When I run the following adaptation of the code you have posted, I get the expected print-out:

$ cat t2159.cu
#include <cstdio>
__global__ void laplacian(double *u, double *out, int Nx, int Ny, double h) {

    int gindex_x = threadIdx.x + blockIdx.x * blockDim.x;
    int gindex_y = threadIdx.y + blockIdx.y * blockDim.y;
    //int lindex_x = threadIdx.x;
    //int lindex_y = threadIdx.y;
    double h12h2 = 12.0*h*h;

    //printf("blockIdx.x: %d\n",blockIdx.x);
    //printf("blockDim.x: %d\n",blockDim.x);
    if(gindex_x + Nx*gindex_y > 1048570){
        printf("gindex: %d\n",gindex_x + Nx*gindex_y);
    }

}


const int BLOCKSIZEX = 32; // number of threads per block along dim 1
const int BLOCKSIZEY = 32; // number of threads per block along dim 2

void exec_kernel(double *u_d, double *out, int Nx, int Ny, double h){

        // compute (2D) execution configuration
        int nBlocksX = Nx / BLOCKSIZEX; // how many blocks along dim 1
        int nBlocksY = Ny / BLOCKSIZEY; // how many blocks along dim 2
        dim3 dimBlock(BLOCKSIZEX, BLOCKSIZEY); // set values
        dim3 dimGrid(nBlocksX, nBlocksY);

        // call lclv kernel
        laplacian <<< dimGrid, dimBlock >>> (u_d, out, Nx, Ny, h);
        cudaDeviceSynchronize();
}

int main(){

    double *u_d = NULL;
    double *out = NULL;
    int Nx = 1024;
    int Ny = 1024;
    double h = 0;
    exec_kernel(u_d, out, Nx, Ny, h);
}
$ nvcc -o t2159 t2159.cu
$ compute-sanitizer ./t2159
========= COMPUTE-SANITIZER
gindex: 1048571
gindex: 1048572
gindex: 1048573
gindex: 1048574
gindex: 1048575
========= ERROR SUMMARY: 0 errors
$

So I think the problem lies in something you haven’t shown.

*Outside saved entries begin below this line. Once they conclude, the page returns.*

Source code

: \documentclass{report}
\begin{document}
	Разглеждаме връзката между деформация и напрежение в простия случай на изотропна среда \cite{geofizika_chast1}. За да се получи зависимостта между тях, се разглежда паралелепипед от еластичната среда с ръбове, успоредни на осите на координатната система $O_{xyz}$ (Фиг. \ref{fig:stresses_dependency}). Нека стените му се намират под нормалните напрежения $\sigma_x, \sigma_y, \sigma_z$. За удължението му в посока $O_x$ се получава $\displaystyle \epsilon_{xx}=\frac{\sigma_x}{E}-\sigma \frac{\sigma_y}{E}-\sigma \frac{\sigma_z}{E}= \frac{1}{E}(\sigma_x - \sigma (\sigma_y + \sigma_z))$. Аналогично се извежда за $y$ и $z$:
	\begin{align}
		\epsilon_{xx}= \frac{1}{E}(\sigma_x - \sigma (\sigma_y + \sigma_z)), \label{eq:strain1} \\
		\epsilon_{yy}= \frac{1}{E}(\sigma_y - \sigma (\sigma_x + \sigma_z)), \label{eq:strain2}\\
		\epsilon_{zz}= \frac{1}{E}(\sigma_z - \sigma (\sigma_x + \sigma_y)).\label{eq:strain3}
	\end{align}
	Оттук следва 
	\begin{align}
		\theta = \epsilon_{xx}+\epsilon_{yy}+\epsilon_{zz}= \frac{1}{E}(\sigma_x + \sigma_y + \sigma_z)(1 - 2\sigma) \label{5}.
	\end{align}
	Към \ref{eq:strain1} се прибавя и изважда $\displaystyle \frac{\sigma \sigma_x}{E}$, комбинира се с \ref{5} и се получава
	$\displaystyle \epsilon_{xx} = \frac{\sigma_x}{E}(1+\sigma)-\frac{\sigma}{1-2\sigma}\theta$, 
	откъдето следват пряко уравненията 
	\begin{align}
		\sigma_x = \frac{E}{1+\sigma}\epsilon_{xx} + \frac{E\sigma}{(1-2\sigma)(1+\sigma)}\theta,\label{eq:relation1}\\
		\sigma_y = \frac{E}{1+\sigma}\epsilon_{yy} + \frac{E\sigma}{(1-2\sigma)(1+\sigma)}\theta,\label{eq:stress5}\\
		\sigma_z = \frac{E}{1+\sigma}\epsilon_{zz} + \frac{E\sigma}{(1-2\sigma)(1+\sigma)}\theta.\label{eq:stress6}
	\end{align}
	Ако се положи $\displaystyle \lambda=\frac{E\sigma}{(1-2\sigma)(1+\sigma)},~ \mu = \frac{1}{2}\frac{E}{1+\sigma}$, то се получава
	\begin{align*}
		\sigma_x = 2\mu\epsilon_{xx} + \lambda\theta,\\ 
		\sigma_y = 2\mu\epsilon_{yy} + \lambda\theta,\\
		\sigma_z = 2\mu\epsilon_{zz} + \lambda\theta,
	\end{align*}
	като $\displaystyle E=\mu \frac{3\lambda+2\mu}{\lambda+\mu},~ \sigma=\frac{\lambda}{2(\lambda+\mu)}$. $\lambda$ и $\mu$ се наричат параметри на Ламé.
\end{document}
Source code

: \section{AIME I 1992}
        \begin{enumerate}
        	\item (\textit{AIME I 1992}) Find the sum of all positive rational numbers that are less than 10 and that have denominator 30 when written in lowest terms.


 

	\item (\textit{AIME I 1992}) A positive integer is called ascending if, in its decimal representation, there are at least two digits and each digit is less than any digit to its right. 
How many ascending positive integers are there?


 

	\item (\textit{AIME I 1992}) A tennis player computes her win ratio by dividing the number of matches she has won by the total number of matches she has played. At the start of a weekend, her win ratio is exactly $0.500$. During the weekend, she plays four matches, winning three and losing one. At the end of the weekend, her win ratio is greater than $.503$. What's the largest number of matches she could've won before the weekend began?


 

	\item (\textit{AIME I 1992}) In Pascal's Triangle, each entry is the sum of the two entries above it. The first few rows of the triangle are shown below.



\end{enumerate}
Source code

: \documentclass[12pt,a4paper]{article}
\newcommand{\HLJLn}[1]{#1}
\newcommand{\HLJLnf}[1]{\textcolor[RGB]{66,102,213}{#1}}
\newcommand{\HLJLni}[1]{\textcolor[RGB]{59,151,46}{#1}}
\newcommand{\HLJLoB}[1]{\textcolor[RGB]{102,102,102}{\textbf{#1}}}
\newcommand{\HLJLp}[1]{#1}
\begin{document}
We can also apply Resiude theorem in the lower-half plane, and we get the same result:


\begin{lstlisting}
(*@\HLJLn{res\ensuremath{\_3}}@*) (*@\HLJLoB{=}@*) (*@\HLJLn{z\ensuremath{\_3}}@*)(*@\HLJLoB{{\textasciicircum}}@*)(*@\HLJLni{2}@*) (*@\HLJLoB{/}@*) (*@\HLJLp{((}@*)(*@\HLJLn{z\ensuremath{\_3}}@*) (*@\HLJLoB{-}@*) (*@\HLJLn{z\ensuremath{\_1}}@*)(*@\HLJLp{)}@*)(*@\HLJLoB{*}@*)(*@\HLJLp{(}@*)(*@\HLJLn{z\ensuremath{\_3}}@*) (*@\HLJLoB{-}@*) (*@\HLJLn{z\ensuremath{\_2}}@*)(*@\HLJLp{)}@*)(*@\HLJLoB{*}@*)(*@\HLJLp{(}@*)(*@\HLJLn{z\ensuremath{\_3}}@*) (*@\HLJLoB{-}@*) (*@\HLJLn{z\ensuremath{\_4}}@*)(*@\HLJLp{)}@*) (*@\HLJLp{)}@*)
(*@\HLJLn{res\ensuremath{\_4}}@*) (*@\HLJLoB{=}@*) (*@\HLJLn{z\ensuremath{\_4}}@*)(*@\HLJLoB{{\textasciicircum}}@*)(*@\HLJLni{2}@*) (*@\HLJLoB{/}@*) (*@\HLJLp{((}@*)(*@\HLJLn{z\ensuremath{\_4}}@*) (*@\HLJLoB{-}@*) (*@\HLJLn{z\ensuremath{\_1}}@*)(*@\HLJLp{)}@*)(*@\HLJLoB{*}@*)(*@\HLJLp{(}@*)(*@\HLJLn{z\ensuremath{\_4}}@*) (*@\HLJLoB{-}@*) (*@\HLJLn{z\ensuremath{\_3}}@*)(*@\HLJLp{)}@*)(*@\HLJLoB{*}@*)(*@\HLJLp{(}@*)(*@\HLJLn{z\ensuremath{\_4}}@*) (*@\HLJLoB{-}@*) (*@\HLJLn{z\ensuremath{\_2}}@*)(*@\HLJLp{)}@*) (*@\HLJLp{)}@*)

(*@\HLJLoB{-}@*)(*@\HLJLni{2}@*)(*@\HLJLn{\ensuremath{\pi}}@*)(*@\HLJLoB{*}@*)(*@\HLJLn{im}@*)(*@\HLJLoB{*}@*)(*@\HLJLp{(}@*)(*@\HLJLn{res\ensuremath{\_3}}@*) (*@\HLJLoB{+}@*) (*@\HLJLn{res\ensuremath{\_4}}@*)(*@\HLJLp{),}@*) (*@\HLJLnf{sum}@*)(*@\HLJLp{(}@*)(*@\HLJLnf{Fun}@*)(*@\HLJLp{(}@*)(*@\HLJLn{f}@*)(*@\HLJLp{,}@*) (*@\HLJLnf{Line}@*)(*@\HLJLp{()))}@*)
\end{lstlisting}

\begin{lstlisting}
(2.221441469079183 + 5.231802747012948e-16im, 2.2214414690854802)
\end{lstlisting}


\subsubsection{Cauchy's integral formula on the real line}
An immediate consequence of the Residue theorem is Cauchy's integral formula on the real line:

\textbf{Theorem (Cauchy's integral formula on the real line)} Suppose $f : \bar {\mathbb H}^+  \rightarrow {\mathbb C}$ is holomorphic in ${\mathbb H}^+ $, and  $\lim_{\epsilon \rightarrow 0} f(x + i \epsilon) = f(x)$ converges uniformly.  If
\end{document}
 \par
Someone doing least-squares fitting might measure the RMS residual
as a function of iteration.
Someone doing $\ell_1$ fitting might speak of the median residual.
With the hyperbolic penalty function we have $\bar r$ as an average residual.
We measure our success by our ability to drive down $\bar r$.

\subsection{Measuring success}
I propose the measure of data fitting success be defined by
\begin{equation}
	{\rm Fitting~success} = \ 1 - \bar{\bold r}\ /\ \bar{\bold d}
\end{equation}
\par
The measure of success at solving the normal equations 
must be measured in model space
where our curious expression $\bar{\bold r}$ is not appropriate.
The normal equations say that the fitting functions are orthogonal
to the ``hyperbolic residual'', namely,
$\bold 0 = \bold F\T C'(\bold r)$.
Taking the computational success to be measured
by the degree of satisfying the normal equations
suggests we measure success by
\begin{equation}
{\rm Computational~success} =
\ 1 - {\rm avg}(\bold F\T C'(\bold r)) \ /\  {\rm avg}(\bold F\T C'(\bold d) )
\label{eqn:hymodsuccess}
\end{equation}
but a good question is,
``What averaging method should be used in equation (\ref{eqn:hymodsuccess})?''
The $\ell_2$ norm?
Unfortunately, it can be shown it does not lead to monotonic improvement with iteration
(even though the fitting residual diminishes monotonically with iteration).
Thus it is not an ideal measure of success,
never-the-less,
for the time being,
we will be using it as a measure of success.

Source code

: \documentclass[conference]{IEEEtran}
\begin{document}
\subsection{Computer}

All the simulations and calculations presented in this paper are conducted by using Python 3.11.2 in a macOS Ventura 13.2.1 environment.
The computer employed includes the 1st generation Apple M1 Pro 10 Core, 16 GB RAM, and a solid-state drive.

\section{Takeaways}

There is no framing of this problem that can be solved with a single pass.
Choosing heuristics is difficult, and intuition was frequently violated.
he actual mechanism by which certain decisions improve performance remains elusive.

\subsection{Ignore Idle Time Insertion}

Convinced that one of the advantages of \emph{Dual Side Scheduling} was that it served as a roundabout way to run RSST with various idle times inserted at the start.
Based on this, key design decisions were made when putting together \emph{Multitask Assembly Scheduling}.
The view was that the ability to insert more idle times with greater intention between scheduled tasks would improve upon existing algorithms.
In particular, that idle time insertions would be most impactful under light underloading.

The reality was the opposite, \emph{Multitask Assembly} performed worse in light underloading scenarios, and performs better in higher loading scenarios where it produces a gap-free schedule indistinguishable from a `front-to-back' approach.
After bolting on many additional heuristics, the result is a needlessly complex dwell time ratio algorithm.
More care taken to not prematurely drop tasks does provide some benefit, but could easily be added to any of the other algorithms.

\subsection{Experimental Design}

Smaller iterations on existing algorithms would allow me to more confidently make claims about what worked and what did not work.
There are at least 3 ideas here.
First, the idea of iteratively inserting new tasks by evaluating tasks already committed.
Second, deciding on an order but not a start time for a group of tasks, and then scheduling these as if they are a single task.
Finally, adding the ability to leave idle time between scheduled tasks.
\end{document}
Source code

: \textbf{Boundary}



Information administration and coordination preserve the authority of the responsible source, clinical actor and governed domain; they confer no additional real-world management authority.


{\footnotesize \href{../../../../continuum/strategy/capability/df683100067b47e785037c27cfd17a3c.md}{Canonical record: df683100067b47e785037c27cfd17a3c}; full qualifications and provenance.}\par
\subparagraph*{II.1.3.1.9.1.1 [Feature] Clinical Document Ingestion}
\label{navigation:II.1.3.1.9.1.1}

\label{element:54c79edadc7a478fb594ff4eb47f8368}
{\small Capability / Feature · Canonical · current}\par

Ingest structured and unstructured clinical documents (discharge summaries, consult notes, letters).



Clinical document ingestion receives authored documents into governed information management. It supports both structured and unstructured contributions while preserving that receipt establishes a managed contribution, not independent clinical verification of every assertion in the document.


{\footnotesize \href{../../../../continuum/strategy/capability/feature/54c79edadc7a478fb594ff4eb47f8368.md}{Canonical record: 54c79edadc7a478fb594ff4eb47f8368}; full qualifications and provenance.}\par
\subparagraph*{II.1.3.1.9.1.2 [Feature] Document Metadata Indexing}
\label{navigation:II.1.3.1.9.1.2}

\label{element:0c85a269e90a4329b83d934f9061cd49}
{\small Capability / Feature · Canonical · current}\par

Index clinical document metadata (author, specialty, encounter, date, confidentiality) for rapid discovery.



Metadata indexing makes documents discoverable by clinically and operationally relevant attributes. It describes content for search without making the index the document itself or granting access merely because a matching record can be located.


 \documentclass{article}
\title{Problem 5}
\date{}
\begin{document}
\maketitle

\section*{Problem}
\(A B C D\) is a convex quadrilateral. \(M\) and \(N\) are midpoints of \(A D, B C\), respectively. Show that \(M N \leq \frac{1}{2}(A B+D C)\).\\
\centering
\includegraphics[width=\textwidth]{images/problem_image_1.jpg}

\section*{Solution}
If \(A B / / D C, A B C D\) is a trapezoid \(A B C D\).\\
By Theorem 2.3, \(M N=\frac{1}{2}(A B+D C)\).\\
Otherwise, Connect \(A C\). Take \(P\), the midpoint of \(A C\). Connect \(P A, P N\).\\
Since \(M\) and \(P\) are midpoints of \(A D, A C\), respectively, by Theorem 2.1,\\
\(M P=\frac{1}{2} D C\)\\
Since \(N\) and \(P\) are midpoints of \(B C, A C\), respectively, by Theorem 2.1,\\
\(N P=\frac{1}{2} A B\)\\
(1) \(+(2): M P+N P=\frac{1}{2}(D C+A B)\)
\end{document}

Thanks for the help, but I have fixed my problem. I was going out of bounds in a shared memory array. Unfortunately, you don’t get a seg fault if you go out of bound like you do in a normal C array. The kernel obviously just quietly crashed without error. I still have to get used to the fact that anything wrong in the kernel causes problems in the whole code.

Since asterisks are part of markup, the easiest way to write actual asterisks is to escape them by writing \*. E.g. One asterisk: *; two asterisks: **; many asterisks: *** … **.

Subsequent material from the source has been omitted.